Report only the number of lines in this material that include "broline".
- Opening Delimiter -
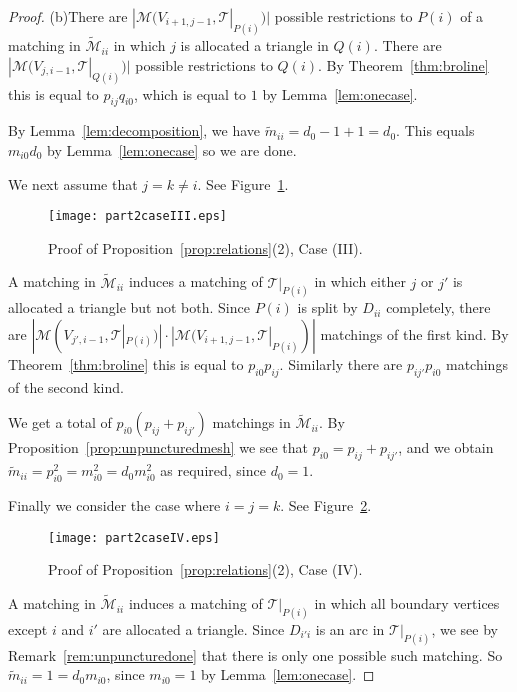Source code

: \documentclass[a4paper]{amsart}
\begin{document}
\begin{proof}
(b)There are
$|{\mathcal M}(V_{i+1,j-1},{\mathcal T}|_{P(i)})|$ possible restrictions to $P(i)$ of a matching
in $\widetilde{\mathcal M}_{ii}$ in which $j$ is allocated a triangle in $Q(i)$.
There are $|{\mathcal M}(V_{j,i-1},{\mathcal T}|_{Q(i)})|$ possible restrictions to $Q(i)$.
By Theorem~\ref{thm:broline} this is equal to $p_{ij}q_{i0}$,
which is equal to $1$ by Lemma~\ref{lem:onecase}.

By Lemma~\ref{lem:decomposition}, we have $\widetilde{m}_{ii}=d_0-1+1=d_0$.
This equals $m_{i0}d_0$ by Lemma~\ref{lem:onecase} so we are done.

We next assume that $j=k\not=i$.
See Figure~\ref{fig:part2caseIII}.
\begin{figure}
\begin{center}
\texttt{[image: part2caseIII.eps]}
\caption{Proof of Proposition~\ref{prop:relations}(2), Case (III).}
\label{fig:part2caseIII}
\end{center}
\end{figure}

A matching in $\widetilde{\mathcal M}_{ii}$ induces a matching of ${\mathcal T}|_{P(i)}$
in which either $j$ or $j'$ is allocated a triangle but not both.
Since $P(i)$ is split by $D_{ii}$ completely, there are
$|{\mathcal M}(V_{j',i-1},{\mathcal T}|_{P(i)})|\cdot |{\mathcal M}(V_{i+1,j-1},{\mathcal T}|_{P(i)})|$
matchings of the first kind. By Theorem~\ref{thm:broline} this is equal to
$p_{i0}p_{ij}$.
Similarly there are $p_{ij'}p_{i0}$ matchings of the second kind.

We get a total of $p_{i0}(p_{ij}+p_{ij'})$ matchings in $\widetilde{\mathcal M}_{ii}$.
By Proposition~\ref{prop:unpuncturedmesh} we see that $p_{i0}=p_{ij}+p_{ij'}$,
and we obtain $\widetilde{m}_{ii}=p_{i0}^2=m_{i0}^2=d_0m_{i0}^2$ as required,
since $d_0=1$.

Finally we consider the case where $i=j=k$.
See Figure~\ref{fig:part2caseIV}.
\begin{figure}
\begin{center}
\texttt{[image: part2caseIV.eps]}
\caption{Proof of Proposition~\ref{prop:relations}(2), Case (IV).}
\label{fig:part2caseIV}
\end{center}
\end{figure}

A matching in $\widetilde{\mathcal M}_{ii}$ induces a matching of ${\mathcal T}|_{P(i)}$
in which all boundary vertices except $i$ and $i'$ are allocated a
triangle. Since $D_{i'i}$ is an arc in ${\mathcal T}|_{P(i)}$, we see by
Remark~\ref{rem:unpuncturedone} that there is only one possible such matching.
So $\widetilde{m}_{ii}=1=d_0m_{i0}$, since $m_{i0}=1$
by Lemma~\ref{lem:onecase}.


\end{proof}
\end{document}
- Closing Delimiter -
- Opening Delimiter -
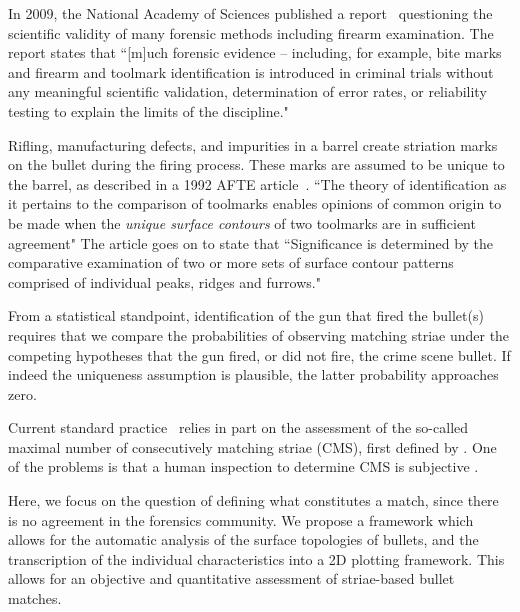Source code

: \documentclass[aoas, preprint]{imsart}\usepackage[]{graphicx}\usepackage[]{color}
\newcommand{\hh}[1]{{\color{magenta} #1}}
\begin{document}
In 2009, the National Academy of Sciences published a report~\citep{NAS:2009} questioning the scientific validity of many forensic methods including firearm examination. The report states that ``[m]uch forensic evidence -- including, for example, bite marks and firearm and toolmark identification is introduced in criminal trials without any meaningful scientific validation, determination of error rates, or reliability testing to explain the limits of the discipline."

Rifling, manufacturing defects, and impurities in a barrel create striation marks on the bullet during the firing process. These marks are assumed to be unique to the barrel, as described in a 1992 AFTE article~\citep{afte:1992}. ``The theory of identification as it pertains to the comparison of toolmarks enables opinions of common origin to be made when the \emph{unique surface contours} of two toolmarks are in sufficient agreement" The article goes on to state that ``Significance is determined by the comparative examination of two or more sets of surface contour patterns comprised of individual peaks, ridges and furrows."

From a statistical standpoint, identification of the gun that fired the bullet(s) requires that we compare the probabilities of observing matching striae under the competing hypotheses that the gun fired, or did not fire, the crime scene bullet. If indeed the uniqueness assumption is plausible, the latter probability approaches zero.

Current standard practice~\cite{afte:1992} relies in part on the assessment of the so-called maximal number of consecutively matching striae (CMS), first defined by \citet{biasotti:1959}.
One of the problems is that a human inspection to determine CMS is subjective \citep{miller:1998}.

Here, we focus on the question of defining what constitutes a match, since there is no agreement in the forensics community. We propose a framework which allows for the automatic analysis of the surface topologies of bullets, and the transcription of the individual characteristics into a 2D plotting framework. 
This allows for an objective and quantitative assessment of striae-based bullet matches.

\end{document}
- Closing Delimiter -
[Exercise result] 2